[Collected data]
• • •
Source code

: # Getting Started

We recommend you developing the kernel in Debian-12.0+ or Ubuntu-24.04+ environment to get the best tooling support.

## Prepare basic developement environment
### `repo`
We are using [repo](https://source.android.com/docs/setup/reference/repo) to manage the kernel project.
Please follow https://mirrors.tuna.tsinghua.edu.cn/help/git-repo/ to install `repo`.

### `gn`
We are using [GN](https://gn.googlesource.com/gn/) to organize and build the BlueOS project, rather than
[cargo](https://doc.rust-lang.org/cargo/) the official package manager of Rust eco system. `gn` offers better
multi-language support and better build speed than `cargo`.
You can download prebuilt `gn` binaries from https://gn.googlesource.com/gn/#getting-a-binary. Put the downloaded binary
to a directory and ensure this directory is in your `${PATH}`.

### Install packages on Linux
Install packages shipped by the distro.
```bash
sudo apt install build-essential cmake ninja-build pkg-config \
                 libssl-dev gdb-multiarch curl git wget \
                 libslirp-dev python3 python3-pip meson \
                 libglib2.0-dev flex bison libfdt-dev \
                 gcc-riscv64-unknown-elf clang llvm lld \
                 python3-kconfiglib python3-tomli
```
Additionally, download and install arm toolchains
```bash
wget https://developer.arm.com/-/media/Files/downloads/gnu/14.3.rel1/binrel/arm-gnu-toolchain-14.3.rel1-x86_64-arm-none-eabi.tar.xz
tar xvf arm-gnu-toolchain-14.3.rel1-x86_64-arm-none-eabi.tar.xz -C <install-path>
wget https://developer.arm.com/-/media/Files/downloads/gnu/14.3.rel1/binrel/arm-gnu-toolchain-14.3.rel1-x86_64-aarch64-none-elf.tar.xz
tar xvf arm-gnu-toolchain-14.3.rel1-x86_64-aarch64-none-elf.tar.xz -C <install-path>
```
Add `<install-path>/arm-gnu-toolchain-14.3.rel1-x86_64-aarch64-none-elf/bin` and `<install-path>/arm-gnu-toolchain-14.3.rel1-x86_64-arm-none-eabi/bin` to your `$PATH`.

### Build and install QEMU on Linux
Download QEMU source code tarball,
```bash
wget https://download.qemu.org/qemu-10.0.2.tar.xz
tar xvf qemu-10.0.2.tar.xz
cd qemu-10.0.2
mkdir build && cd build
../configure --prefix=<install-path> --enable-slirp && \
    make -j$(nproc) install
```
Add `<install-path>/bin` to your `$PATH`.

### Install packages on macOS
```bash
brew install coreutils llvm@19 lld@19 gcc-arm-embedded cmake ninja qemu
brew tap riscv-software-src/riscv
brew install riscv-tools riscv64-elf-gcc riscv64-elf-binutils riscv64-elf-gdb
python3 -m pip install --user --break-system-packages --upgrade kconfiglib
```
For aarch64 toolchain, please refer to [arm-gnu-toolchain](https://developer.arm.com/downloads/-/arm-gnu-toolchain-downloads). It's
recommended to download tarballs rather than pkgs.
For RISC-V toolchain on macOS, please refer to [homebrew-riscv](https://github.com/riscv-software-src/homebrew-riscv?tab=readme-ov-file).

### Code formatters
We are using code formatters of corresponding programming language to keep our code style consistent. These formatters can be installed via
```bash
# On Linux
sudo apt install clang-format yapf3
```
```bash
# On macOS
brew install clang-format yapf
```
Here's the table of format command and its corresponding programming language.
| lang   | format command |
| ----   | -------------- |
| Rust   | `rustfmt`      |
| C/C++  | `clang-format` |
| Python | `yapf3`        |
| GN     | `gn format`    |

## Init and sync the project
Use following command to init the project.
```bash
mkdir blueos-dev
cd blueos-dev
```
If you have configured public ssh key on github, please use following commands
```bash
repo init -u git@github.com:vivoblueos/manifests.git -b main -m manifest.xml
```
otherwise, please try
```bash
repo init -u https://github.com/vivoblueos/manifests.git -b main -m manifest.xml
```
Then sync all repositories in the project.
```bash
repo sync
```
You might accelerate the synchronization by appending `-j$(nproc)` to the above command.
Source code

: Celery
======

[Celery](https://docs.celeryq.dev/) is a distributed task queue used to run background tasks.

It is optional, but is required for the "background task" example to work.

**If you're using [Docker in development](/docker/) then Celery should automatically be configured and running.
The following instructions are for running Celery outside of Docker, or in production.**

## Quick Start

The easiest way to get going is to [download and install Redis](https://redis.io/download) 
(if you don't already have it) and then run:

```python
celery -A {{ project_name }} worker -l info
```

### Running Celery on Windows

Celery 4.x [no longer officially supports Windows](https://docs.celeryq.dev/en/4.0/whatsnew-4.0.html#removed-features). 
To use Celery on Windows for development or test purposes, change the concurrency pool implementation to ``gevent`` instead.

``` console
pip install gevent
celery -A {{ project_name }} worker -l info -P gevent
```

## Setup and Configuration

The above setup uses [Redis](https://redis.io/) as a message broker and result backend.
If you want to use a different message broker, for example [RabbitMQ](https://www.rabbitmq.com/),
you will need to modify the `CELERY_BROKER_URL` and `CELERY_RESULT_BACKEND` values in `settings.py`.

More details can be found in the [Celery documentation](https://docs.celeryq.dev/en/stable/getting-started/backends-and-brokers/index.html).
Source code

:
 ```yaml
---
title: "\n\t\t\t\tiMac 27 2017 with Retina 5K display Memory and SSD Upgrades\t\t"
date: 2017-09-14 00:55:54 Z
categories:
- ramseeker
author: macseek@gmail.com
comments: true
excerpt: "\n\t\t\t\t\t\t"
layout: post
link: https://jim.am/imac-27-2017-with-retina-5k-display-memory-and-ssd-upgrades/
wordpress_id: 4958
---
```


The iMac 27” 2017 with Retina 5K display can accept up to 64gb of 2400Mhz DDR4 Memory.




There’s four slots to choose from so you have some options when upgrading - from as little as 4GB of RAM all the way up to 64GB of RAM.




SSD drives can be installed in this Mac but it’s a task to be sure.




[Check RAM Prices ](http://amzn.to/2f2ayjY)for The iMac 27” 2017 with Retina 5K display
• • •
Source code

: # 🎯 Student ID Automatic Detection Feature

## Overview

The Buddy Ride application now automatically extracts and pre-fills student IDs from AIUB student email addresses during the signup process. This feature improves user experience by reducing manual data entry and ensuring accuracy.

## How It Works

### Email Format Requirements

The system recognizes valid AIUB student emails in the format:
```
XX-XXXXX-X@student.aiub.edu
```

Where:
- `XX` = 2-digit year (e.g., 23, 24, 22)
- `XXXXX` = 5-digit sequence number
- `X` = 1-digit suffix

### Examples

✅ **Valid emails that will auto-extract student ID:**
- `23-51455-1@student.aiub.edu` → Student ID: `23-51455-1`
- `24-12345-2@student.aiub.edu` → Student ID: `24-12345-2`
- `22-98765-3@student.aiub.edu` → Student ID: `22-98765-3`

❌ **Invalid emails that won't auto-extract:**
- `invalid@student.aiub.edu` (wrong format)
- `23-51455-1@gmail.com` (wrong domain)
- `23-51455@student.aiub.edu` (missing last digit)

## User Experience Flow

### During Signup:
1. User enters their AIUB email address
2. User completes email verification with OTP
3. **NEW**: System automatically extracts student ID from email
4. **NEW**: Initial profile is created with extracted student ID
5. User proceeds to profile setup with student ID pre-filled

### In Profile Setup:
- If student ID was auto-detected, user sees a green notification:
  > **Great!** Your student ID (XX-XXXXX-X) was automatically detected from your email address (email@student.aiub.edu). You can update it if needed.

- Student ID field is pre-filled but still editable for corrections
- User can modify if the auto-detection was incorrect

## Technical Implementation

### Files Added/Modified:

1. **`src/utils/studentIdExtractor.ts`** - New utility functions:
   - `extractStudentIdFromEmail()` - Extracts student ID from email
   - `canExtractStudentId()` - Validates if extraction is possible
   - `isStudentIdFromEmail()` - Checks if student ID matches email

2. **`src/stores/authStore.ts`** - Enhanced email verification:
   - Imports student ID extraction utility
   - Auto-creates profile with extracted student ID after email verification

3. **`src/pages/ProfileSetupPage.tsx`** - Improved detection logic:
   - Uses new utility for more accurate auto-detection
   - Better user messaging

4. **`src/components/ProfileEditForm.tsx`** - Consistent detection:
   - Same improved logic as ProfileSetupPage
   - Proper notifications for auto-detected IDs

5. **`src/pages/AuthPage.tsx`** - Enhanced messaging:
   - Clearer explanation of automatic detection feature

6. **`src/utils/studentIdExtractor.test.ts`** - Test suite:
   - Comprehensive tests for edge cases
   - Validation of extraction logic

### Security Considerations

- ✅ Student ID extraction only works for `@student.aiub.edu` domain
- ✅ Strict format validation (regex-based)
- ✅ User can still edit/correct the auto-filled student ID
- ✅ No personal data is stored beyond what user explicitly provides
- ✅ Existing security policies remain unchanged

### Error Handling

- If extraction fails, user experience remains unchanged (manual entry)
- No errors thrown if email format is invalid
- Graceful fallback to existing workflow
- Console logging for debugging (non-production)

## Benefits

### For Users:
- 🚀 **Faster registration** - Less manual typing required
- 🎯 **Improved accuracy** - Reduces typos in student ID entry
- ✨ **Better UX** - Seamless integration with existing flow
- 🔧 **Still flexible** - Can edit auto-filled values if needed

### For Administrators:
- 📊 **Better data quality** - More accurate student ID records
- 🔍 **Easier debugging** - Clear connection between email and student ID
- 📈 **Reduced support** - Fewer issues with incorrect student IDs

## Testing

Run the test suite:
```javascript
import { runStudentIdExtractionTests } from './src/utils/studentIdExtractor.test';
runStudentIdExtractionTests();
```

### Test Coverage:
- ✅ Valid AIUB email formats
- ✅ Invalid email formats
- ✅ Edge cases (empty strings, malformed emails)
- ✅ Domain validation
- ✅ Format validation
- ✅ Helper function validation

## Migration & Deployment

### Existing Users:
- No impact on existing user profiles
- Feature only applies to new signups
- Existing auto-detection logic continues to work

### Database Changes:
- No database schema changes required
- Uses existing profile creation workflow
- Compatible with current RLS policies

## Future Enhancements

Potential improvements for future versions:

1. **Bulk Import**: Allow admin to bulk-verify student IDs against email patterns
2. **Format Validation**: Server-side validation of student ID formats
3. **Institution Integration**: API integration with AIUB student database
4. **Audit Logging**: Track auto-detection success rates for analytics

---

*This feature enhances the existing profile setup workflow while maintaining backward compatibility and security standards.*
• • •
Task description
Return a copy of each line in the entries that contains "formats".

Written solution
- ✅ Valid AIUB email formats
- ✅ Invalid email formats
2. **Format Validation**: Server-side validation of student ID formats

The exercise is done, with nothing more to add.